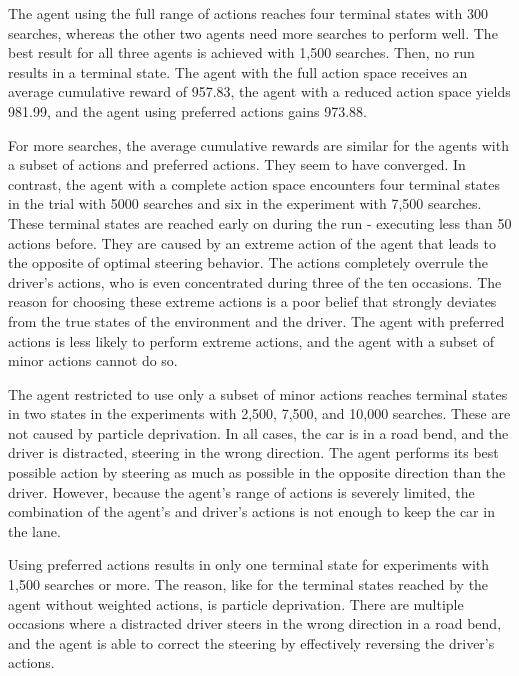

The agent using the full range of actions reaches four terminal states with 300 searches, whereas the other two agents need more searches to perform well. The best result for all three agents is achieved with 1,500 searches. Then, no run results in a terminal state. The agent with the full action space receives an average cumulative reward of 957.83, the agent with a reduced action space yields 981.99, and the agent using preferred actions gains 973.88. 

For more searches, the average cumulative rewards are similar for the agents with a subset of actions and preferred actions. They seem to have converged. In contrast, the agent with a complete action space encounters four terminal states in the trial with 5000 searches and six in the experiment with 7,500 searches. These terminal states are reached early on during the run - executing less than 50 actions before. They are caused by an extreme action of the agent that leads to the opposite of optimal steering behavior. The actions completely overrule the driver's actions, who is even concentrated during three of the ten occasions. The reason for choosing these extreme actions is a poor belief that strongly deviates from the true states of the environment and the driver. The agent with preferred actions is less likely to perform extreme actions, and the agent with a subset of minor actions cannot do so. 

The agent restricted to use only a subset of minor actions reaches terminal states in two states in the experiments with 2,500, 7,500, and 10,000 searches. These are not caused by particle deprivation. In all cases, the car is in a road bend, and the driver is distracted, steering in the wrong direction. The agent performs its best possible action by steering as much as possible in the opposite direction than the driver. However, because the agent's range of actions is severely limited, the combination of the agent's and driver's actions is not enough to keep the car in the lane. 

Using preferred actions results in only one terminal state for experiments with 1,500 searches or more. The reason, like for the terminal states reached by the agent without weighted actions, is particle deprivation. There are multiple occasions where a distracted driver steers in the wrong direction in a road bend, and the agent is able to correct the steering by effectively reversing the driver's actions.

★ ★ ★ ★

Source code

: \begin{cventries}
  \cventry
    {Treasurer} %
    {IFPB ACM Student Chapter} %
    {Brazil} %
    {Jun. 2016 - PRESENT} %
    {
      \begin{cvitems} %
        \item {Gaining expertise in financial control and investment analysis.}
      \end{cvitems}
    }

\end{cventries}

★ ★ ★ ★

## EXERCISE PROMPT
If a line in the records contains "subset", report it.

## RESULT
For more searches, the average cumulative rewards are similar for the agents with a subset of actions and preferred actions. They seem to have converged. In contrast, the agent with a complete action space encounters four terminal states in the trial with 5000 searches and six in the experiment with 7,500 searches. These terminal states are reached early on during the run - executing less than 50 actions before. They are caused by an extreme action of the agent that leads to the opposite of optimal steering behavior. The actions completely overrule the driver's actions, who is even concentrated during three of the ten occasions. The reason for choosing these extreme actions is a poor belief that strongly deviates from the true states of the environment and the driver. The agent with preferred actions is less likely to perform extreme actions, and the agent with a subset of minor actions cannot do so. 
The agent restricted to use only a subset of minor actions reaches terminal states in two states in the experiments with 2,500, 7,500, and 10,000 searches. These are not caused by particle deprivation. In all cases, the car is in a road bend, and the driver is distracted, steering in the wrong direction. The agent performs its best possible action by steering as much as possible in the opposite direction than the driver. However, because the agent's range of actions is severely limited, the combination of the agent's and driver's actions is not enough to keep the car in the lane. 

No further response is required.